Edição D. Quixote, 2025

271 páginas

 

Há momentos que mudam a vida de uma pessoa para sempre. Aconteceu com Marcelo Rubens Paiva num dia que ele jamais esquecerá. Foi a 20 de Janeiro de 1971, feriado municipal no Rio de Janeiro, sufocante jornada de Verão: sujeitos ligados à aeronáutica militar entraram sem avisar na residência da família, na zona Sul da cidade, e levaram com eles o pai. Rubens Beyrodt Paiva nunca mais foi visto.

Engenheiro de profissão, antigo deputado, neto de imigrantes portugueses por via paterna, Beyrodt Paiva tinha 42 anos. Participou na equipa pioneira dos construtores de Brasília. Não lhe era conhecida militância política desde que integrara a bancada parlamentar do Partido Trabalhista entre 1962 e 1964, quando um golpe militar pôs fim ao regime democrático.

Na altura perdeu direitos políticos e esteve nove meses exilado na Europa. Regressado ao Brasil em 1965, trabalhou como engenheiro civil e detinha as empresas Geobrás e a Paiva Construtora. O pai, advogado e grande proprietário rural no estado de São Paulo, era apoiante assumido da ditadura castrense, então no seu período mais duro.

 

Naquele dia, Paiva foi conduzido ao quartel do comando da III Zona Aérea, onde começou a ser agredido. Depois levaram-no ao quartel da Polícia do Exército, onde seria alvo de sevícias até à morte ao som da canção “Jesus Cristo”, de Roberto Carlos. Sucumbiu implorando que lhe dessem água e repetindo sem cessar o próprio nome. Factos comprovados por outros detidos naquele antro de tortura.

Marcelo Rubens Paiva tinha 11 anos quando viu o pai sumir para sempre. A partir daí acompanhou de perto a tenaz luta da mãe, Eunice, em busca da verdade. Outras pessoas, no lugar dela, teriam desistido. Mas Eunice revelou fibra de resistente. Jamais baixou os braços. Desmontou todas as mentiras que o poder político e as cúpulas militares iam vomitando, sem assumirem o cobarde homicídio.

O corpo nunca seria recuperado.

 

Ainda Estou Aqui narra-nos esta história, dramaticamente verídica. História de que emerge, como heroína, a mãe do autor. Sem Eunice, o crime ficaria por investigar.
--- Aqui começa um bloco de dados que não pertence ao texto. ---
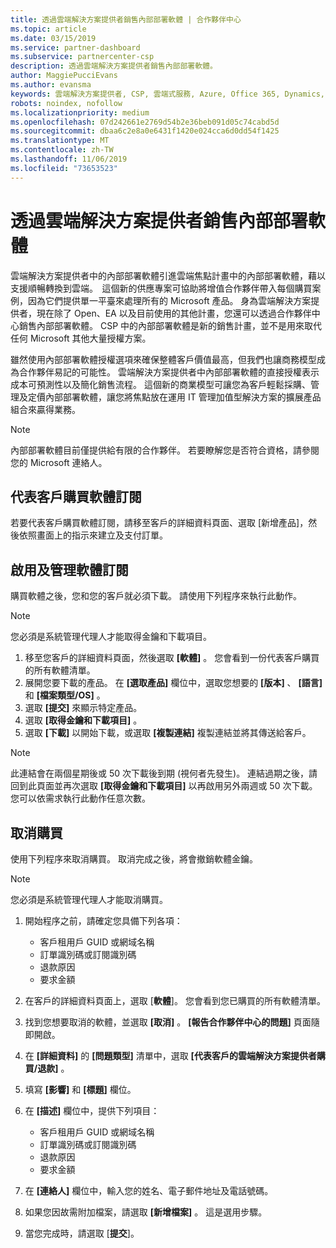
 ```yaml
---
title: 透過雲端解決方案提供者銷售內部部署軟體 | 合作夥伴中心
ms.topic: article
ms.date: 03/15/2019
ms.service: partner-dashboard
ms.subservice: partnercenter-csp
description: 透過雲端解決方案提供者銷售內部部署軟體。
author: MaggiePucciEvans
ms.author: evansma
keywords: 雲端解決方案提供者, CSP, 雲端式服務, Azure, Office 365, Dynamics, 雲端解決方案提供者合作夥伴, 過雲端解決方案提供者銷售, 直接合作夥伴, 間接雲端解決方案提供者合作夥伴, 間接雲端解決方案提供者經銷商, 直接雲端解決方案提供者, 間接雲端解決方案提供者, 直接模型, 間接模型, 間接經銷商, 間接提供者, 提供者, 散發者, 雲端解決方案提供者計畫
robots: noindex, nofollow
ms.localizationpriority: medium
ms.openlocfilehash: 07d242661e2769d54b2e36beb091d05c74cabd5d
ms.sourcegitcommit: dbaa6c2e8a0e6431f1420e024cca6d0dd54f1425
ms.translationtype: MT
ms.contentlocale: zh-TW
ms.lasthandoff: 11/06/2019
ms.locfileid: "73653523"
---
```

# <a name="sell-on-premise-software-through-csp"></a>透過雲端解決方案提供者銷售內部部署軟體

雲端解決方案提供者中的內部部署軟體引進雲端焦點計畫中的內部部署軟體，藉以支援順暢轉換到雲端。  這個新的供應專案可協助將增值合作夥伴帶入每個購買案例，因為它們提供單一平臺來處理所有的 Microsoft 產品。 身為雲端解決方案提供者，現在除了 Open、EA 以及目前使用的其他計畫，您還可以透過合作夥伴中心銷售內部部署軟體。 CSP 中的內部部署軟體是新的銷售計畫，並不是用來取代任何 Microsoft 其他大量授權方案。 
 
雖然使用內部部署軟體授權選項來確保整體客戶價值最高，但我們也讓商務模型成為合作夥伴易記的可能性。 雲端解決方案提供者中內部部署軟體的直接授權表示成本可預測性以及簡化銷售流程。 這個新的商業模型可讓您為客戶輕鬆採購、管理及定價內部部署軟體，讓您將焦點放在運用 IT 管理加值型解決方案的擴展產品組合來贏得業務。 

>[!NOTE]
>內部部署軟體目前僅提供給有限的合作夥伴。 若要瞭解您是否符合資格，請參閱您的 Microsoft 連絡人。 


## <a name="buy-software-subscriptions-on-behalf-of-customers"></a>代表客戶購買軟體訂閱

若要代表客戶購買軟體訂閱，請移至客戶的詳細資料頁面、選取 \[新增產品\]，然後依照畫面上的指示來建立及支付訂單。

## <a name="activate-and-manage-software-subscriptions"></a>啟用及管理軟體訂閱

購買軟體之後，您和您的客戶就必須下載。 請使用下列程序來執行此動作。 

>[!NOTE]
>您必須是系統管理代理人才能取得金鑰和下載項目。 

1. 移至您客戶的詳細資料頁面，然後選取 **\[軟體\]** 。 您會看到一份代表客戶購買的所有軟體清單。 
2.  展開您要下載的產品。 在 **\[選取產品\]** 欄位中，選取您想要的 **\[版本\]** 、 **\[語言\]** 和 **\[檔案類型/OS\]** 。 
3.  選取 **\[提交\]** 來顯示特定產品。 
4.  選取 **\[取得金鑰和下載項目\]** 。 
5.  選取 **\[下載\]** 以開始下載，或選取 **\[複製連結\]** 複製連結並將其傳送給客戶。 

>[!NOTE]
>此連結會在兩個星期後或 50 次下載後到期 (視何者先發生)。 連結過期之後，請回到此頁面並再次選取 **\[取得金鑰和下載項目\]** 以再啟用另外兩週或 50 次下載。 您可以依需求執行此動作任意次數。 


## <a name="cancel-a-purchase"></a>取消購買
使用下列程序來取消購買。 取消完成之後，將會撤銷軟體金鑰。 

>[!NOTE]
>您必須是系統管理代理人才能取消購買。 

1.  開始程序之前，請確定您具備下列各項： 
    -   客戶租用戶 GUID 或網域名稱
    -   訂單識別碼或訂閱識別碼
    -   退款原因
    -   要求金額

2.  在客戶的詳細資料頁面上，選取 [**軟體**]。 您會看到您已購買的所有軟體清單。 

3.  找到您想要取消的軟體，並選取 **\[取消\]** 。 **\[報告合作夥伴中心的問題\]** 頁面隨即開啟。 

4.  在 **\[詳細資料\]** 的 **\[問題類型\]** 清單中，選取 **\[代表客戶的雲端解決方案提供者購買/退款\]** 。

5.  填寫 **\[影響\]** 和 **\[標題\]** 欄位。 

6.  在 **\[描述\]** 欄位中，提供下列項目： 
    -   客戶租用戶 GUID 或網域名稱
    -   訂單識別碼或訂閱識別碼
    -   退款原因
    -   要求金額

7.  在 **\[連絡人\]** 欄位中，輸入您的姓名、電子郵件地址及電話號碼。 

8.  如果您因故需附加檔案，請選取 **\[新增檔案\]** 。 這是選用步驟。 

9.  當您完成時，請選取 [**提交**]。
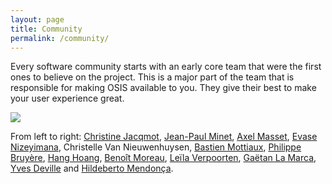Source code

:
 ```yaml
---
layout: page
title: Community
permalink: /community/
---
```


Every software community starts with an early core team that were the first ones to believe on the project. This is a major part of the team that is responsible for making OSIS available to you. They give their best to make your user experience great.

<img src="{{ site.url }}/assets/core_team.jpg">

From left to right: [Christine Jacqmot](http://www.uclouvain.be/christine.jacqmot), [Jean-Paul Minet](http://www.uclouvain.be/jean-paul.minet), [Axel Masset](http://www.uclouvain.be/axel.masset), [Evase Nizeyimana](http://www.uclouvain.be/evase.nizeyimana), Christelle Van Nieuwenhuysen, [Bastien Mottiaux](https://github.com/basmot), [Philippe Bruyère](http://www.uclouvain.be/philippe.bruyere), [Hang Hoang](https://github.com/thuyhanghoang), [Benoît Moreau](http://www.uclouvain.be/benoit.moreau), [Leïla Verpoorten](http://www.uclouvain.be/leila.verpoorten), [Gaëtan La Marca](https://github.com/glamarca), [Yves Deville](http://www.uclouvain.be/yves.deville) and [Hildeberto Mendonça](http://hildeberto.com).
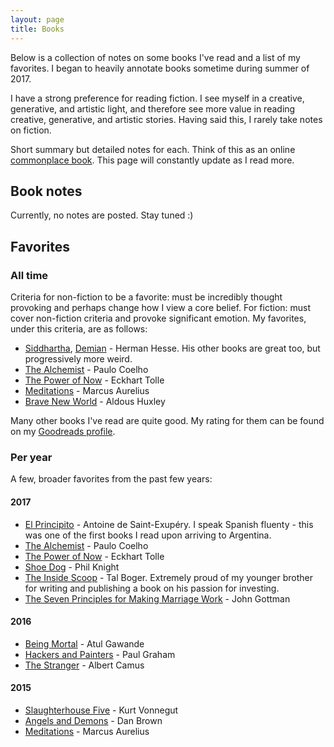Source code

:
 ```yaml
---
layout: page
title: Books
---
```


<!-- {% for bookPost in site.posts.booksread %}
  * {{ bookPost.date | date_to_string }} &raquo; [ {{ bookPost.title }} ]({{ bookPost.url }})
{% endfor %} -->

Below is a collection of notes on some books I've read and a list of my favorites. I began to heavily annotate books sometime during summer of 2017. 

I have a strong preference for reading fiction. I see myself in a creative, generative, and artistic light, and therefore see more value in reading creative, generative, and artistic stories. Having said this, I rarely take notes on fiction. 

Short summary but detailed notes for each. Think of this as an online [commonplace book](https://en.wikipedia.org/wiki/Commonplace_book). This page will constantly update as I read more.

## Book notes

Currently, no notes are posted. Stay tuned :)

<!-- {% for project in site.data.books %} -->
   <!-- <a href="{{ project.url }}">{{ project.name }}</a> — {{ project.descr}} -->
<!-- {% endfor %} -->

## Favorites

### All time

Criteria for non-fiction to be a favorite: must be incredibly thought provoking and perhaps change how I view a core belief. For fiction: must cover non-fiction criteria and provoke significant emotion. My favorites, under this criteria, are as follows:

- [Siddhartha](http://amzn.to/2eNQyxw), [Demian](http://amzn.to/2gTqchR) - Herman Hesse. His other books are great too, but progressively more weird.
- [The Alchemist](http://amzn.to/2jdYRHW) - Paulo Coelho
- [The Power of Now](http://amzn.to/2gTmOUq) - Eckhart Tolle
- [Meditations](http://amzn.to/2wPJpaL) - Marcus Aurelius
- [Brave New World](http://amzn.to/2gT1NFp) - Aldous Huxley

Many other books I've read are quite good. My rating for them can be found on my [Goodreads profile](https://www.goodreads.com/user/show/69825193-ron-boger).

### Per year

A few, broader favorites from the past few years:

#### 2017
- [El Principito](http://amzn.to/2zm83gA) - Antoine de Saint-Exupéry. I speak Spanish fluenty - this was one of the first books I read upon arriving to Argentina.
- [The Alchemist](http://amzn.to/2jdYRHW) - Paulo Coelho
- [The Power of Now](http://amzn.to/2gTmOUq) - Eckhart Tolle
- [Shoe Dog](http://amzn.to/2xRc9B9) - Phil Knight
- [The Inside Scoop](http://amzn.to/2xQfRpM) - Tal Boger. Extremely proud of my younger brother for writing and publishing a book on his passion for investing. 
- [The Seven Principles for Making Marriage Work](http://amzn.to/2gtUGr1) - John Gottman

#### 2016
- [Being Mortal](http://amzn.to/2yzFQFs) - Atul Gawande
- [Hackers and Painters](http://amzn.to/2gt8TEC) - Paul Graham
- [The Stranger](http://amzn.to/2xQtIfC) - Albert Camus

#### 2015
- [Slaughterhouse Five](http://amzn.to/2yzLKXt) - Kurt Vonnegut
- [Angels and Demons](http://amzn.to/2zm9hZe) - Dan Brown
- [Meditations](http://amzn.to/2wPJpaL) - Marcus Aurelius
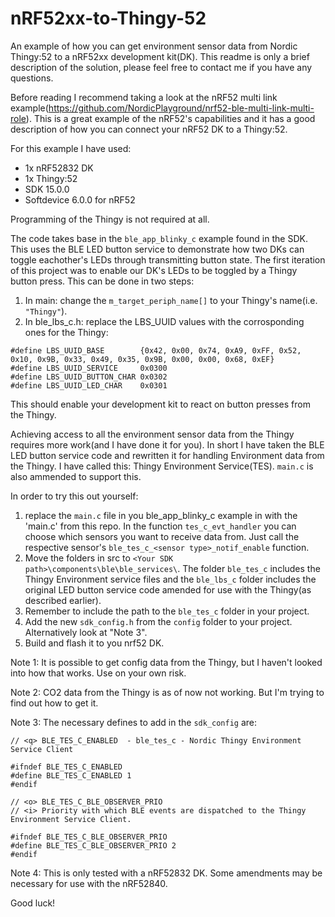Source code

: # nRF52xx-to-Thingy-52
An example of how you can get environment sensor data from Nordic Thingy:52 to a nRF52xx development kit(DK). This readme is only a brief description of the solution, please feel free to contact me if you have any questions.

Before reading I recommend taking a look at the nRF52 multi link example(https://github.com/NordicPlayground/nrf52-ble-multi-link-multi-role). This is a great example of the nRF52's capabilities and it has a good description of how you can connect your nRF52 DK to a Thingy:52.

For this example I have used:
- 1x nRF52832 DK
- 1x Thingy:52
- SDK 15.0.0
- Softdevice 6.0.0 for nRF52

Programming of the Thingy is not required at all.

The code takes base in the `ble_app_blinky_c` example found in the SDK. This uses the BLE LED button service to demonstrate how two DKs can toggle eachother's LEDs through transmitting button state. The first iteration of this project was to enable our DK's LEDs to be toggled by a Thingy button press. This can be done in two steps:

1. In main: change the `m_target_periph_name[]` to your Thingy's name(i.e. `"Thingy"`).
2. In ble_lbs_c.h: replace the LBS_UUID values with the corrosponding ones for the Thingy: 
```
#define LBS_UUID_BASE        {0x42, 0x00, 0x74, 0xA9, 0xFF, 0x52, 0x10, 0x9B, 0x33, 0x49, 0x35, 0x9B, 0x00, 0x00, 0x68, 0xEF}
#define LBS_UUID_SERVICE     0x0300
#define LBS_UUID_BUTTON_CHAR 0x0302
#define LBS_UUID_LED_CHAR    0x0301
```

This should enable your development kit to react on button presses from the Thingy. 

Achieving access to all the environment sensor data from the Thingy requires more work(and I have done it for you). In short I have taken the BLE LED button service code and rewritten it for handling Environment data from the Thingy. I have called this: Thingy Environment Service(TES). `main.c` is also ammended to support this. 

In order to try this out yourself:
1. replace the `main.c` file in you ble_app_blinky_c example in with the 'main.c' from this repo. In the function `tes_c_evt_handler` you can choose which sensors you want to receive data from. Just call the respective sensor's `ble_tes_c_<sensor type>_notif_enable` function. 
2. Move the folders in src to `<Your SDK path>\components\ble\ble_services\`. The folder `ble_tes_c` includes the Thingy Environment service files and the `ble_lbs_c` folder includes the original LED button service code amended for use with the Thingy(as described earlier).
4. Remember to include the path to the `ble_tes_c` folder in your project. 
5. Add the new `sdk_config.h` from the `config` folder to your project. Alternatively look at "Note 3". 
5. Build and flash it to you nrf52 DK. 

Note 1: It is possible to get config data from the Thingy, but I haven't looked into how that works. Use on your own risk. 

Note 2: CO2 data from the Thingy is as of now not working. But I'm trying to find out how to get it. 

Note 3: The necessary defines to add in the `sdk_config` are: 
```
// <q> BLE_TES_C_ENABLED  - ble_tes_c - Nordic Thingy Environment Service Client

#ifndef BLE_TES_C_ENABLED
#define BLE_TES_C_ENABLED 1
#endif

// <o> BLE_TES_C_BLE_OBSERVER_PRIO  
// <i> Priority with which BLE events are dispatched to the Thingy Environment Service Client.

#ifndef BLE_TES_C_BLE_OBSERVER_PRIO
#define BLE_TES_C_BLE_OBSERVER_PRIO 2
#endif

```

Note 4: This is only tested with a nRF52832 DK. Some amendments may be necessary for use with the nRF52840. 

Good luck!
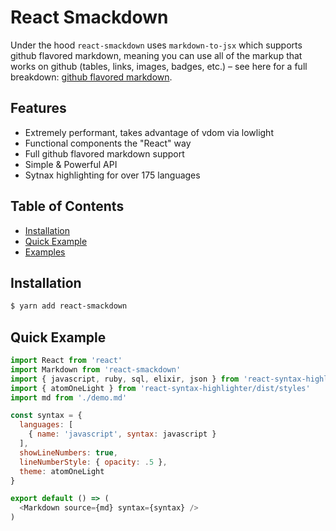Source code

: # React Smackdown

Under the hood `react-smackdown` uses `markdown-to-jsx` which supports github flavored markdown, meaning you can use all of the markup that works on github (tables, links, images, badges, etc.) – see here for a full breakdown: [github flavored markdown](https://guides.github.com/features/mastering-markdown/).

## Features

- Extremely performant, takes advantage of vdom via lowlight
- Functional components the "React" way
- Full github flavored markdown support
- Simple & Powerful API
- Sytnax highlighting for over 175 languages

## Table of Contents
- [Installation](#installation)
- [Quick Example](#quick-example)
- [Examples](https://react-charts.js.org)


## Installation
```bash
$ yarn add react-smackdown
```

## Quick Example
```javascript
import React from 'react'
import Markdown from 'react-smackdown'
import { javascript, ruby, sql, elixir, json } from 'react-syntax-highlighter/dist/languages'
import { atomOneLight } from 'react-syntax-highlighter/dist/styles'
import md from './demo.md'

const syntax = {
  languages: [
    { name: 'javascript', syntax: javascript }
  ],
  showLineNumbers: true,
  lineNumberStyle: { opacity: .5 },
  theme: atomOneLight
}

export default () => (
  <Markdown source={md} syntax={syntax} />
)
```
Nem teria sido confirmado pela Comissão Nacional da Verdade, quatro décadas após o rapto e homicídio do malogrado engenheiro Paiva.

Ela ficou viúva com 41 anos e cinco filhos menores a seu cargo.  Marcelo, o único rapaz, confessa nesta tocante autobiografia de 2015 ter passado por um período traumático na pré-adolescência. «Me fechei. Meu olhar ficou triste, como o de nenhum outro moleque. Muitos me passaram a evitar. Eu era filho de um terrorista que atrapalhava o desenvolvimento do país, eles aprendiam com alguns pais e professores, liam na imprensa, viam nos telejornais.»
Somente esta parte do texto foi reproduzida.